Exercise: Could you write out each entry exactly as it reads?

◇ ◇ ◇ ◇

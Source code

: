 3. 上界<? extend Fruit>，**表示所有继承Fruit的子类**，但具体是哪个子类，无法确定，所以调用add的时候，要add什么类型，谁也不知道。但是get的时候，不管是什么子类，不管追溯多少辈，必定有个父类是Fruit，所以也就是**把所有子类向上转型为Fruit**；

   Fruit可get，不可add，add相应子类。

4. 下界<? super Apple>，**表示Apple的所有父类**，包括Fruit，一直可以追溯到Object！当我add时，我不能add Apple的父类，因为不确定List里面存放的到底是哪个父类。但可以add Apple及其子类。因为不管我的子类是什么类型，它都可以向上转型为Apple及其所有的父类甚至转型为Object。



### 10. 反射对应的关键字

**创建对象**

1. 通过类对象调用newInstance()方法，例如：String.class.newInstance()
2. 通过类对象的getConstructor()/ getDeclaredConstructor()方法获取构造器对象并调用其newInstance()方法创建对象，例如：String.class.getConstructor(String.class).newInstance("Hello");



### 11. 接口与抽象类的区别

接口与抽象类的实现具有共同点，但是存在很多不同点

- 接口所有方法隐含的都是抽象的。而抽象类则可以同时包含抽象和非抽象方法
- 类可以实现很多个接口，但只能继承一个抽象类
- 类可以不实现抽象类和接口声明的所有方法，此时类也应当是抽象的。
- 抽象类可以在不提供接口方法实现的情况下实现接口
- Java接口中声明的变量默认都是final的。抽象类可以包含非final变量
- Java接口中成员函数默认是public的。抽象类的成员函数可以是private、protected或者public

◇ ◇ ◇ ◇

Answer to this problem:
Source code

: 3. 上界<? extend Fruit>，**表示所有继承Fruit的子类**，但具体是哪个子类，无法确定，所以调用add的时候，要add什么类型，谁也不知道。但是get的时候，不管是什么子类，不管追溯多少辈，必定有个父类是Fruit，所以也就是**把所有子类向上转型为Fruit**；

   Fruit可get，不可add，add相应子类。

4. 下界<? super Apple>，**表示Apple的所有父类**，包括Fruit，一直可以追溯到Object！当我add时，我不能add Apple的父类，因为不确定List里面存放的到底是哪个父类。但可以add Apple及其子类。因为不管我的子类是什么类型，它都可以向上转型为Apple及其所有的父类甚至转型为Object。



### 10. 反射对应的关键字

**创建对象**

1. 通过类对象调用newInstance()方法，例如：String.class.newInstance()
2. 通过类对象的getConstructor()/ getDeclaredConstructor()方法获取构造器对象并调用其newInstance()方法创建对象，例如：String.class.getConstructor(String.class).newInstance("Hello");



### 11. 接口与抽象类的区别

接口与抽象类的实现具有共同点，但是存在很多不同点

- 接口所有方法隐含的都是抽象的。而抽象类则可以同时包含抽象和非抽象方法
- 类可以实现很多个接口，但只能继承一个抽象类
- 类可以不实现抽象类和接口声明的所有方法，此时类也应当是抽象的。
- 抽象类可以在不提供接口方法实现的情况下实现接口
- Java接口中声明的变量默认都是final的。抽象类可以包含非final变量
- Java接口中成员函数默认是public的。抽象类的成员函数可以是private、protected或者public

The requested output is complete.